DATA EXTRACT
_ _ _ _ _ _ _

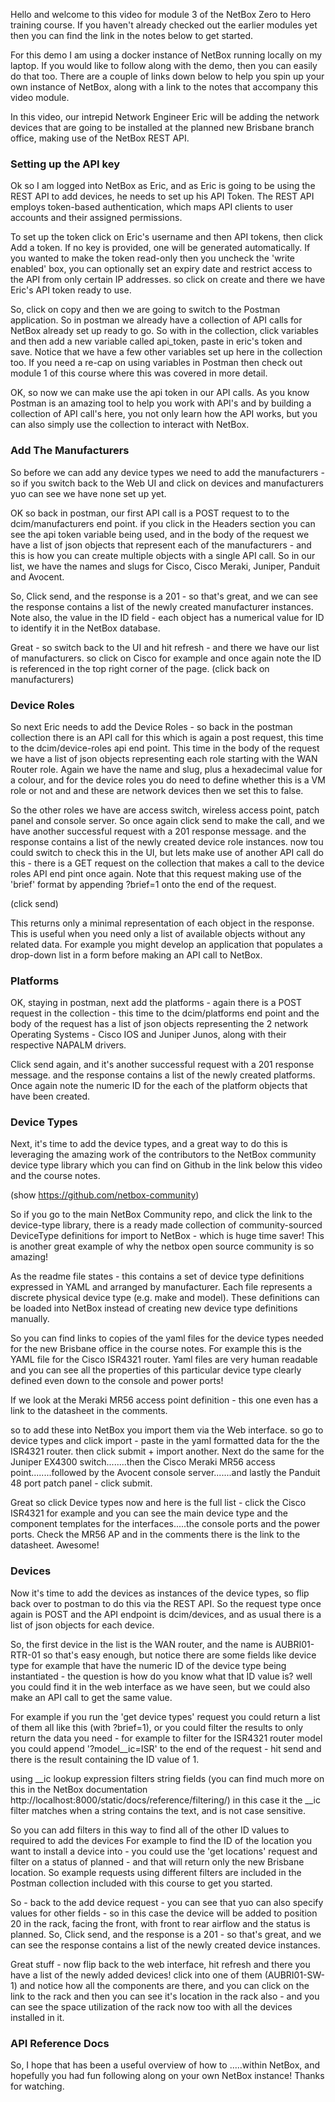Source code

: Hello and welcome to this video for module 3 of the NetBox Zero to Hero training course. If you haven't already checked out the earlier modules yet then you can find the link in the notes below to get started. 

For this demo I am using a docker instance of NetBox running locally on my laptop. If you would like to follow along with the demo, then you can easily do that too. There are a couple of links down below to help you spin up your own instance of NetBox, along with a link to the notes that accompany this video module. 

In this video, our intrepid Network Engineer Eric will be adding the network devices that are going to be installed at the planned new Brisbane branch office, making use of the NetBox REST API. 

### Setting up the API key 
Ok so I am logged into NetBox as Eric, and as Eric is going to be using the REST API to add devices, he needs to set up his API Token. The REST API employs token-based authentication, which maps API clients to user accounts and their assigned permissions.

To set up the token click on Eric's username and then API tokens, then click Add a token. If no key is provided, one will be generated automatically. If you wanted to make the token read-only then you uncheck the 'write enabled' box, you can optionally set an expiry date and restrict access to the API from only certain IP addresses. so click on create and there we have Eric's API token ready to use. 

So, click on copy and then we are going to switch to the Postman application. So in postman we already have a collection of API calls for NetBox already set up ready to go. So with in the collection, click variables and then add a new variable called api_token, paste in eric's token and save. Notice that we have a few other variables set up here in the collection too. If you need a re-cap on using variables in Postman then check out module 1 of this course where this was covered in more detail. 

OK, so now we can make use the api token in our API calls. As you know Postman is an amazing tool to help you work with API's and by building a collection of API call's here, you not only learn how the API works, but you can also simply use the collection to interact with NetBox.  

### Add The Manufacturers
So before we can add any device types we need to add the manufacturers - so if you switch back to the Web UI and click on devices and manufacturers  yuo can see we have none set up yet.

OK so back in postman, our first API call is a POST request to to the dcim/manufacturers end point. if you click in the Headers section you can see the api token variable being used, and in the body of the request we have a list of json objects that represent each of the manufacturers - and this is how you can create multiple objects with a single API call. So in our list, we have the names and slugs for Cisco, Cisco Meraki, Juniper, Panduit and Avocent.  

So, Click send, and the response is a 201 - so that's great, and we can see the response contains a list of the newly created manufacturer instances. Note also, the value in the ID field - each object has a numerical value for ID to identify it in the NetBox database. 

Great - so switch back to the UI and hit refresh - and there we have our list of manufacturers. so click on Cisco for example and once again note the ID is referenced in the top right corner of the page. (click back on manufacturers)

### Device Roles
So next Eric needs to add the Device Roles - so back in the postman collection there is an API call for this which is again a post request, this time to the dcim/device-roles api end point. This time in the body of the request we have a list of json objects representing each role starting with the WAN Router role. Again we have the name and slug, plus a hexadecimal value for a colour, and for the device roles  you do need to define whether this is a VM role or not and and these are network devices then we set this to false. 

So the other roles we have are access switch, wireless access point, patch panel and console server. So once again click send to make the call, and we have another successful request with a 201 response message. and the response contains a list of the newly created device role instances. now tou could switch to check this in the UI, but lets make use of another API call do this - there is a GET request on the collection that makes a call to the device roles API end pint once again. Note that this request making use of the 'brief' format by appending ?brief=1 onto the end of the request. 

(click send) 

This returns only a minimal representation of each object in the response. This is useful when you need only a list of available objects without any related data. For example you might develop an application that populates a drop-down list in a form before making an API call to NetBox. 

### Platforms
OK, staying in postman, next add the platforms - again there is a POST request in the collection - this time to the dcim/platforms end point and the body of the request has a list of json objects representing the 2 network Operating Systems - Cisco IOS and Juniper Junos, along with their respective NAPALM drivers.

Click send again, and it's another successful request with a 201 response message. and the response contains a list of the newly created platforms. Once again note the numeric ID for the each of the platform objects that have been created.

### Device Types
Next, it's time to add the device types, and a great way to do this is leveraging the amazing work of the contributors to the NetBox community device type library which you can find on Github in the link below this video and the course notes.

(show https://github.com/netbox-community)

So if you go to the main NetBox Community repo, and click the link to the device-type library, there is a ready made collection of community-sourced DeviceType definitions for import to NetBox - which is huge time saver! This is another great example of why the netbox open source community is so amazing!  

As the readme file states - this contains a set of device type definitions expressed in YAML and arranged by manufacturer. Each file represents a discrete physical device type (e.g. make and model). These definitions can be loaded into NetBox instead of creating new device type definitions manually.

So you can find links to copies of the yaml files for the device types needed for the new Brisbane office in the course notes. For example this is the YAML file for the Cisco ISR4321 router. Yaml files are very human readable and you can see all the properties of this particular device type clearly defined even down to the console and power ports!

If we look at the Meraki MR56 access point definition - this one even has a link to the datasheet in the comments. 

so to add these into NetBox you import them via the Web interface. so go to device types and click import - paste in the yaml formatted data for the the ISR4321 router. then click submit + import another. Next do the same for the Juniper EX4300 switch........then the Cisco Meraki MR56 access point........followed by the Avocent console server.......and lastly the Panduit 48 port patch panel - click submit. 

Great so click Device types now and here is the full list - click the Cisco ISR4321 for example and you can see the main device type and the component templates for the interfaces.....the console ports and the power ports. Check the MR56 AP and in the comments there is the link to the datasheet. Awesome!

### Devices
Now it's time to add the devices as instances of the device types, so flip back over to postman to do this via the REST API. So the request type once again is POST and the API endpoint is dcim/devices, and as usual there is a list of json objects for each device. 

So, the first device in the list is the WAN router, and the name is AUBRI01-RTR-01 so that's easy enough, but notice there are some fields like device type for example that have the numeric ID of the device type being instantiated - the question is how do you know what that ID value is? well you could find it in the web interface as we have seen, but we could also make an API call to get the same value. 

For example if you run the 'get device types' request you could return a list of them all like this (with ?brief=1), or you could filter the results to only return the data you need - for example to filter for the ISR4321 router model you could append '?model__ic=ISR' to the end of the request - hit send and there is the result containing the ID value of 1. 

using __ic lookup expression filters string fields (you can find much more on this in the NetBox documentation http://localhost:8000/static/docs/reference/filtering/) in this case it the __ic filter matches when a string contains the text, and is not case sensitive.

So you can add filters in this way to find all of the other ID values to required to add the devices For example to find the ID of the location you want to install a device into - you could use the 'get locations' request and filter on a status of planned - and that will return only the new Brisbane location. So example requests using different filters are included in the Postman collection included with this course to get you started. 

So - back to the add device request - you can see that yuo can also specify values for other fields  - so in this case the device will be added to position 20 in the rack, facing the front, with front to rear airflow and the status is planned. So, Click send, and the response is a 201 - so that's great, and we can see the response contains a list of the newly created device instances.

Great stuff - now flip back to the web interface, hit refresh and there you have a list of the newly added devices! click into one of them (AUBRI01-SW-1) and notice how all the components are there, and you can click on the link to the rack and then you can see it's location in the rack also - and you can see the space utilization of the rack now too with all the devices installed in it.  

### API Reference Docs
So, I hope that has been a useful overview of how to .....within NetBox, and hopefully you had fun following along on your own NetBox instance! Thanks for watching.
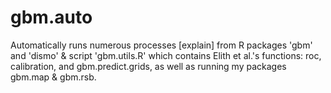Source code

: gbm.auto
=======

Automatically runs numerous processes [explain] from R packages 'gbm' and 'dismo' &amp; script 'gbm.utils.R' which contains Elith et al.'s functions: roc, calibration, and gbm.predict.grids, as well as running my packages gbm.map & gbm.rsb.
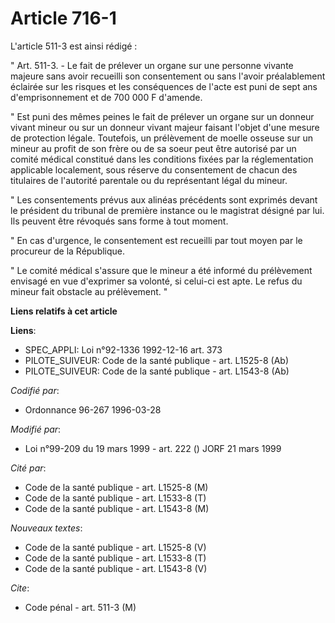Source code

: # Article 716-1

L'article 511-3 est ainsi rédigé :

" Art. 511-3. - Le fait de prélever un organe sur une personne vivante majeure sans avoir recueilli son consentement ou sans
l'avoir préalablement éclairée sur les risques et les conséquences de l'acte est puni de sept ans d'emprisonnement et de 700
000 F d'amende.

" Est puni des mêmes peines le fait de prélever un organe sur un donneur vivant mineur ou sur un donneur vivant majeur
faisant l'objet d'une mesure de protection légale. Toutefois, un prélèvement de moelle osseuse sur un mineur au profit de son
frère ou de sa soeur peut être autorisé par un comité médical constitué dans les conditions fixées par la réglementation
applicable localement, sous réserve du consentement de chacun des titulaires de l'autorité parentale ou du représentant légal
du mineur.

" Les consentements prévus aux alinéas précédents sont exprimés devant le président du tribunal de première instance ou le
magistrat désigné par lui. Ils peuvent être révoqués sans forme à tout moment.

" En cas d'urgence, le consentement est recueilli par tout moyen par le procureur de la République.

" Le comité médical s'assure que le mineur a été informé du prélèvement envisagé en vue d'exprimer sa volonté, si celui-ci
est apte. Le refus du mineur fait obstacle au prélèvement. "

**Liens relatifs à cet article**

**Liens**:

  - SPEC_APPLI: Loi n°92-1336 1992-12-16 art. 373
  - PILOTE_SUIVEUR: Code de la santé publique - art. L1525-8 (Ab)
  - PILOTE_SUIVEUR: Code de la santé publique - art. L1543-8 (Ab)

_Codifié par_:

  - Ordonnance 96-267 1996-03-28

_Modifié par_:

  - Loi n°99-209 du 19 mars 1999 - art. 222 () JORF 21 mars 1999

_Cité par_:

  - Code de la santé publique - art. L1525-8 (M)
  - Code de la santé publique - art. L1533-8 (T)
  - Code de la santé publique - art. L1543-8 (M)

_Nouveaux textes_:

  - Code de la santé publique - art. L1525-8 (V)
  - Code de la santé publique - art. L1533-8 (T)
  - Code de la santé publique - art. L1543-8 (V)

_Cite_:

  - Code pénal - art. 511-3 (M)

_ _ _ _ _ _ _

ACTION ITEM
If a line in the entries contains "prélever", copy it.

RESPONSE FOR THIS EXERCISE
" Art. 511-3. - Le fait de prélever un organe sur une personne vivante majeure sans avoir recueilli son consentement ou sans
" Est puni des mêmes peines le fait de prélever un organe sur un donneur vivant mineur ou sur un donneur vivant majeur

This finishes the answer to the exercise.